### How to complete this task:
Go through the entries below and print, exactly, the lines starting at the one with "- 4.3. Encryption - Crypto 101." and ending at the one with "- 6 Shell & Privilege Escalation.", keeping both ends and no others.

### Extracted entries:
▬▬▬

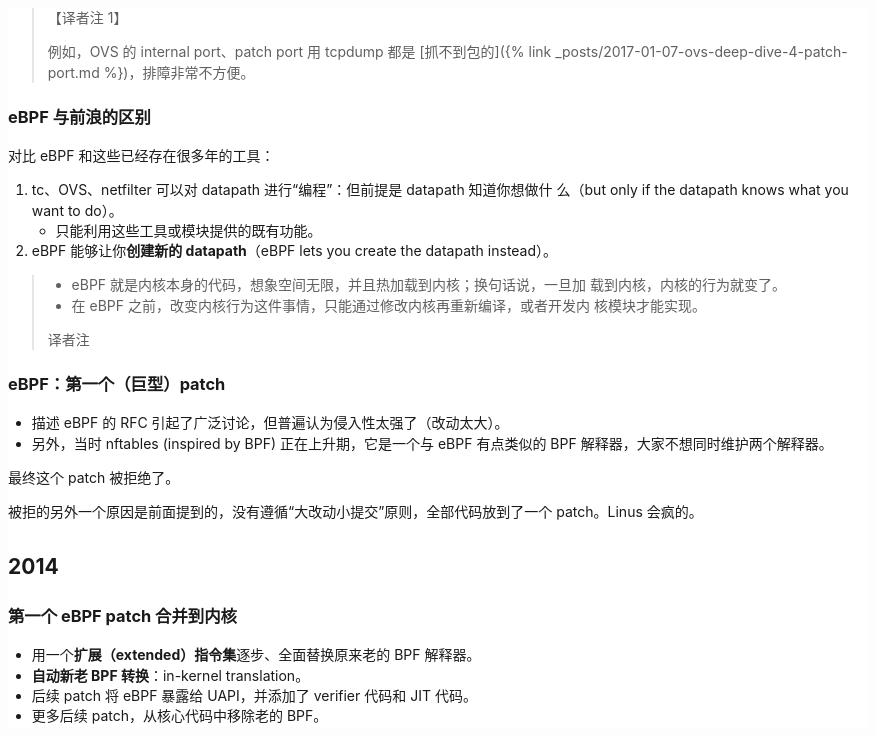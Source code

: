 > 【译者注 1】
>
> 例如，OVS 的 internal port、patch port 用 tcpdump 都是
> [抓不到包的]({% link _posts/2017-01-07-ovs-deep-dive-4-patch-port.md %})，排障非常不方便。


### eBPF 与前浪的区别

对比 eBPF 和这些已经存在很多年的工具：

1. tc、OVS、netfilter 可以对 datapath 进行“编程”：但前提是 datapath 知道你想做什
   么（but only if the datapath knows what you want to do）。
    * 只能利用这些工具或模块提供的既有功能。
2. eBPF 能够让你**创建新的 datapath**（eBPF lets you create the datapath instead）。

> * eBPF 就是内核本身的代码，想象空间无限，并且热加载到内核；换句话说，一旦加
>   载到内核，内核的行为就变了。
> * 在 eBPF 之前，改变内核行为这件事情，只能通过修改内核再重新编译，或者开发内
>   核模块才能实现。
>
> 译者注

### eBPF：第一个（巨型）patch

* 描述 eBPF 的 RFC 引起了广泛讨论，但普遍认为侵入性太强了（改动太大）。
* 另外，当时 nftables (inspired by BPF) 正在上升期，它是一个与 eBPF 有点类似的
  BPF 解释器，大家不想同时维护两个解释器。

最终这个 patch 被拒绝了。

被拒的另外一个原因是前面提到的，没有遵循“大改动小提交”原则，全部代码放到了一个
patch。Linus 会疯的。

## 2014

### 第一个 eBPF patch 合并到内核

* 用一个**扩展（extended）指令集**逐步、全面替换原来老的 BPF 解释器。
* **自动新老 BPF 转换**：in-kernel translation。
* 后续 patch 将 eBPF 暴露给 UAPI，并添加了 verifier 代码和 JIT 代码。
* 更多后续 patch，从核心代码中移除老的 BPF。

▬▬▬

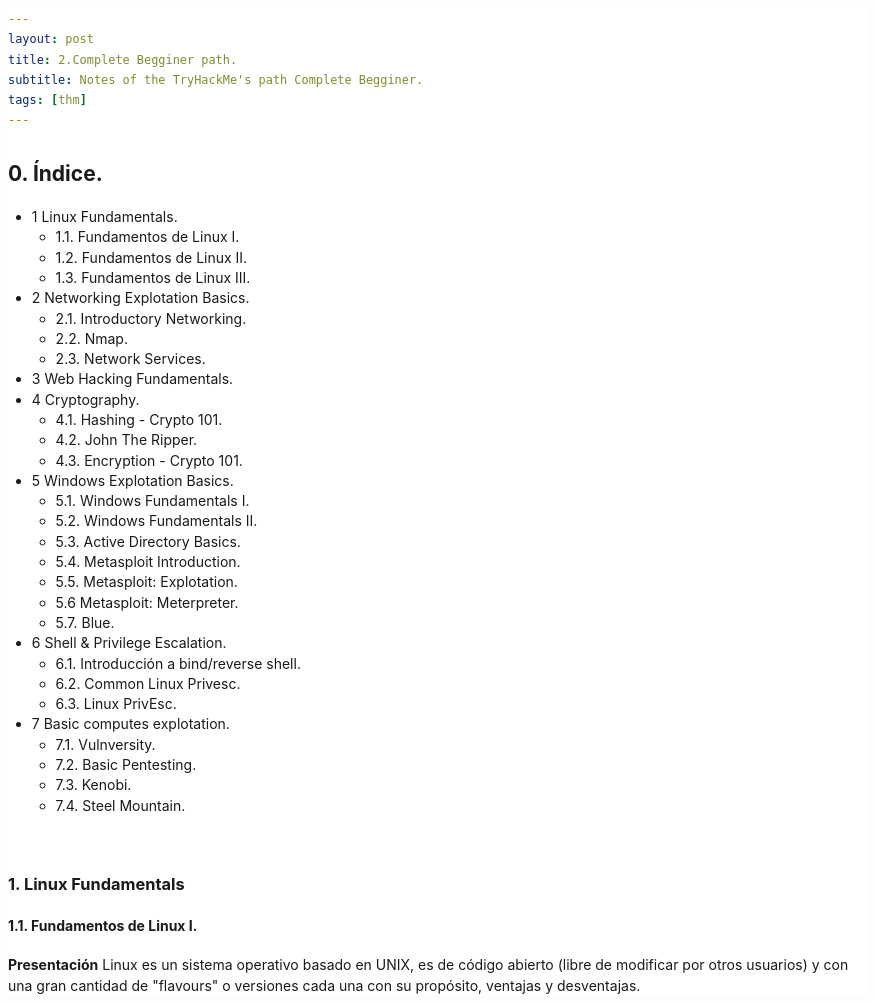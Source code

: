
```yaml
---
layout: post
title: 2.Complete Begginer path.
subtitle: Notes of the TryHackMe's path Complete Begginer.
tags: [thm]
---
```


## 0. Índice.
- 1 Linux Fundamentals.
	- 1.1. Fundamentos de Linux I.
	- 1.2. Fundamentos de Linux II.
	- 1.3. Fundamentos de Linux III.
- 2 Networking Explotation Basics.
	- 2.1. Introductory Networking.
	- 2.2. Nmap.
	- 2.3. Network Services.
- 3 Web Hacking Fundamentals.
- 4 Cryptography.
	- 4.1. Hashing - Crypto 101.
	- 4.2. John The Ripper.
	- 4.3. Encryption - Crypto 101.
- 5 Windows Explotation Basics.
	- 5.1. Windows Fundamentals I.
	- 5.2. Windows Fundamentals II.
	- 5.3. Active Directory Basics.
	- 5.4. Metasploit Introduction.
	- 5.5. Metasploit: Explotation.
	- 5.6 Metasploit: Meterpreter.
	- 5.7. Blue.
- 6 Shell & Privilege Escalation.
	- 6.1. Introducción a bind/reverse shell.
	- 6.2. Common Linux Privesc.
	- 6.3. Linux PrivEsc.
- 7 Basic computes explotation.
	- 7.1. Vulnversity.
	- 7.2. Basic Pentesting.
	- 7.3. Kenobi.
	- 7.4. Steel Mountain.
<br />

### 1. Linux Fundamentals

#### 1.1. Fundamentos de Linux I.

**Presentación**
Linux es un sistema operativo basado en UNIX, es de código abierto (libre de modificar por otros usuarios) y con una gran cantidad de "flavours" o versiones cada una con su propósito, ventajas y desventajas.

▬▬▬

### Written answer:
	- 4.3. Encryption - Crypto 101.
- 5 Windows Explotation Basics.
	- 5.1. Windows Fundamentals I.
	- 5.2. Windows Fundamentals II.
	- 5.3. Active Directory Basics.
	- 5.4. Metasploit Introduction.
	- 5.5. Metasploit: Explotation.
	- 5.6 Metasploit: Meterpreter.
	- 5.7. Blue.
- 6 Shell & Privilege Escalation.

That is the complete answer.